Страница 3 из 47
– Нет, слона потерял. Эх, не будет теперь счастья,– буркнул он, продолжая обшаривать карманы бушлата.
Капитан-лейтенант только покачал забинтованной головой, а Егор Силов мрачновато вспомнил старую песню:
– Н-да, потеряла я колечко, потеряла я любовь. Ну, не убивайся, старшина,– в пути легче будет… раз у тебя такое счастье, что его на слоне возят…
Первым свалился Шмелев. Шепотом ругаясь, тут же поднялся, сделал ровно четыре шага и, смущенно усмехнувшись, сел в сырой кудреватый мох.
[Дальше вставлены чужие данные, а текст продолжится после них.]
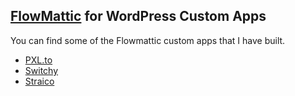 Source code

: ## [FlowMattic](https://links.ruhanirabin.com/BFtJ) for WordPress Custom Apps

You can find some of the Flowmattic custom apps that I have built.

- [PXL.to](pxl-to)
- [Switchy](switchy)
- [Straico](straico)

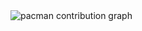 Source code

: <picture>
  <source media="(prefers-color-scheme: dark)" srcset="https://raw.githubusercontent.com/tawfique02/tawfique02/output/pacman-contribution-graph-dark.svg">
  <source media="(prefers-color-scheme: light)" srcset="https://raw.githubusercontent.com/tawfique02/tawfique02/output/pacman-contribution-graph.svg">
  <img alt="pacman contribution graph" src="https://raw.githubusercontent.com/tawfique02/tawfique02/output/pacman-contribution-graph.svg">
</picture>

###
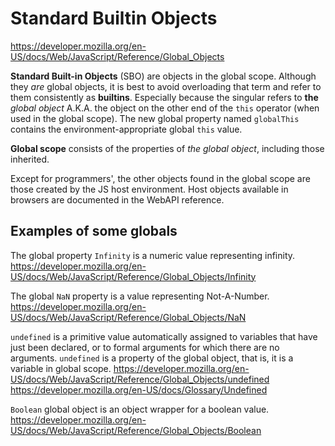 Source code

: # Standard Builtin Objects

https://developer.mozilla.org/en-US/docs/Web/JavaScript/Reference/Global_Objects


**Standard Built-in Objects** (SBO) are objects in the global scope. Although they *are* global objects, it is best to avoid overloading that term and refer to them consistently as **builtins**. Especially because the singular refers to **the** *global object* A.K.A. the object on the other end of the `this` operator (when used in the global scope). The new global property named `globalThis` contains the environment-appropriate global `this` value.

**Global scope** consists of the properties of *the global object*, including those inherited.

Except for programmers', the other objects found in the global scope are those created by the JS host environment. Host objects available in browsers are documented in the WebAPI reference.


## Examples of some globals


The global property `Infinity` is a numeric value representing infinity.
https://developer.mozilla.org/en-US/docs/Web/JavaScript/Reference/Global_Objects/Infinity

The global `NaN` property is a value representing Not-A-Number.
https://developer.mozilla.org/en-US/docs/Web/JavaScript/Reference/Global_Objects/NaN

`undefined` is a primitive value automatically assigned to variables that have just been declared, or to formal arguments for which there are no arguments. `undefined` is a property of the global object, that is, it is a variable in global scope.
https://developer.mozilla.org/en-US/docs/Web/JavaScript/Reference/Global_Objects/undefined
https://developer.mozilla.org/en-US/docs/Glossary/Undefined


`Boolean` global object is an object wrapper for a boolean value.
https://developer.mozilla.org/en-US/docs/Web/JavaScript/Reference/Global_Objects/Boolean
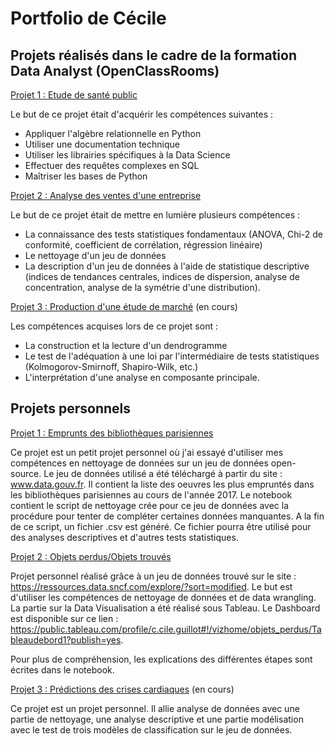 # Portfolio de Cécile

## Projets réalisés dans le cadre de la formation Data Analyst (OpenClassRooms)

[Projet 1 : Etude de santé public](https://github.com/Sylvariane/La-faim-dans-le-monde)

Le but de ce projet était d'acquérir les compétences suivantes : 
- Appliquer l'algèbre relationnelle en Python
- Utiliser une documentation technique
- Utiliser les librairies spécifiques à la Data Science
- Effectuer des requêtes complexes en SQL
- Maîtriser les bases de Python

[Projet 2 : Analyse des ventes d'une entreprise](https://github.com/Sylvariane/Analyse-des-ventes-d-une-entreprise)

Le but de ce projet était de mettre en lumière plusieurs compétences :

- La connaissance des tests statistiques fondamentaux (ANOVA, Chi-2 de conformité, coefficient de corrélation, régression linéaire)
- Le nettoyage d'un jeu de données
- La description d'un jeu de données à l'aide de statistique descriptive (indices de tendances centrales, indices de dispersion, analyse de concentration, analyse de la symétrie d'une distribution).


[Projet 3 : Production d'une étude de marché](https://github.com/Sylvariane/production_etude_de_marche)
(en cours)

Les compétences acquises lors de ce projet sont :

- La construction et la lecture d'un dendrogramme
- Le test de l'adéquation à une loi par l'intermédiaire de tests statistiques (Kolmogorov-Smirnoff, Shapiro-Wilk, etc.)
- L'interprétation d'une analyse en composante principale.

## Projets personnels

[Projet 1 : Emprunts des bibliothèques parisiennes](https://github.com/Sylvariane/Nettoyage-emprunt-bibliotheque)

Ce projet est un petit projet personnel où j'ai essayé d'utiliser mes compétences en nettoyage de données sur un jeu de données open-source. Le jeu de données utilisé a été téléchargé à partir du site : www.data.gouv.fr. Il contient la liste des oeuvres les plus empruntés dans les bibliothèques parisiennes au cours de l'année 2017.
Le notebook contient le script de nettoyage crée pour ce jeu de données avec la procédure pour tenter de compléter certaines données manquantes. A la fin de ce script, un fichier .csv est généré. Ce fichier pourra être utilisé pour des analyses descriptives et d'autres tests statistiques.

[Projet 2 : Objets perdus/Objets trouvés](https://github.com/Sylvariane/objets_trouves_sncf)

Projet personnel réalisé grâce à un jeu de données trouvé sur le site : https://ressources.data.sncf.com/explore/?sort=modified. Le but est d'utiliser les compétences de nettoyage de données et de data wrangling. La partie sur la Data Visualisation a été réalisé sous Tableau. Le Dashboard est disponible sur ce lien : https://public.tableau.com/profile/c.cile.guillot#!/vizhome/objets_perdus/Tableaudebord1?publish=yes.

Pour plus de compréhension, les explications des différentes étapes sont écrites dans le notebook. 

[Projet 3 : Prédictions des crises cardiaques](https://github.com/Sylvariane/Prediction_crise_cardiaque)
(en cours)

Ce projet est un projet personnel. Il allie analyse de données avec une partie de nettoyage, une analyse descriptive et une partie modélisation avec le test de trois modèles de classification sur le jeu de données.

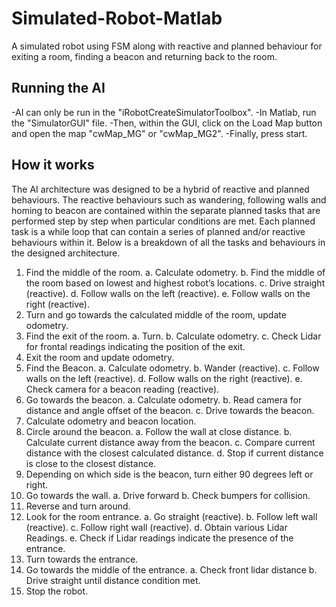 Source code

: # Simulated-Robot-Matlab
A simulated robot using FSM along with reactive and planned behaviour for exiting a room, finding a beacon and returning back to the room.

<h2>Running the AI</h2>
-AI can only be run in the "iRobotCreateSimulatorToolbox". 
-In Matlab, run the "SimulatorGUI" file.
-Then, within the GUI, click on the Load Map button and open the map "cwMap_MG" or "cwMap_MG2".
-Finally, press start.

<h2>How it works</h2>

The AI architecture was designed to be a hybrid of reactive and planned behaviours. The reactive behaviours such as wandering, following walls and homing to beacon are contained within the separate planned tasks that are performed step by step when particular conditions are met.
Each planned task is a while loop that can contain a series of planned and/or reactive behaviours within it. Below is a breakdown of all the tasks and behaviours in the designed architecture.
1.	Find the middle of the room.
a.	Calculate odometry.
b.	Find the middle of the room based on lowest and highest robot’s locations.
c.	Drive straight (reactive).
d.	Follow walls on the left (reactive).
e.	Follow walls on the right (reactive).
2.	Turn and go towards the calculated middle of the room, update odometry.
3.	Find the exit of the room.
a.	Turn.
b.	Calculate odometry.
c.	Check Lidar for frontal readings indicating the position of the exit.
4.	Exit the room and update odometry.
5.	Find the Beacon.
a.	Calculate odometry.
b.	Wander (reactive).
c.	Follow walls on the left (reactive).
d.	Follow walls on the right (reactive).
e.	Check camera for a beacon reading (reactive).
6.	Go towards the beacon.
a.	Calculate odometry.
b.	Read camera for distance and angle offset of the beacon.
c.	Drive towards the beacon.
7.	Calculate odometry and beacon location.
8.	Circle around the beacon.
a.	Follow the wall at close distance.
b.	Calculate current distance away from the beacon.
c.	Compare current distance with the closest calculated distance.
d.	Stop if current distance is close to the closest distance.
9.	Depending on which side is the beacon, turn either 90 degrees left or right.
10.	Go towards the wall.
a.	Drive forward
b.	Check bumpers for collision.
11.	Reverse and turn around.
12.	Look for the room entrance.
a.	Go straight (reactive).
b.	Follow left wall (reactive).
c.	Follow right wall (reactive).
d.	Obtain various Lidar Readings.
e.	Check if Lidar readings indicate the presence of the entrance.
13.	Turn towards the entrance.
14.	Go towards the middle of the entrance.
a.	Check front lidar distance
b.	Drive straight until distance condition met.
15.	Stop the robot.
Только оглянувшись на капитан-лейтенанта, Иван по-настоящему почувствовал и свою каменную усталость. Все тело, мускулы, мышцы, даже кости, казалось, были отравлены ею.
Джалагания подошел к командиру и, зачем-то пощупав мох и траву прикладом винтовки, точно сломившись в поясе, сел рядом.
– Ну, в дрейф так в дрейф, – с деланной беспечностью бросил Силов и растянулся на животе возле Шмелева, положив скрещенные руки на винтовку, а поверх рук – осторожно, будто до краев переполненный сосуд – сразу потянувшуюся к земле голову.
– Не выгребаете, товарищ капитан-лейтенант? – напряженным шепотом спросил Иван.
– Не выгребаю, товарищ Корнев…
– Ну… Так на себе понесем… – упрямо, хотя и не особенно уверенно, сказал Иван, пересиливая соблазн опуститься на прохладный мох рядом с остальными.
– На себе понесешь? Да во мне восемьдесят кило, голова ты садовая,– слабо усмехнулся капитан-лейтенант.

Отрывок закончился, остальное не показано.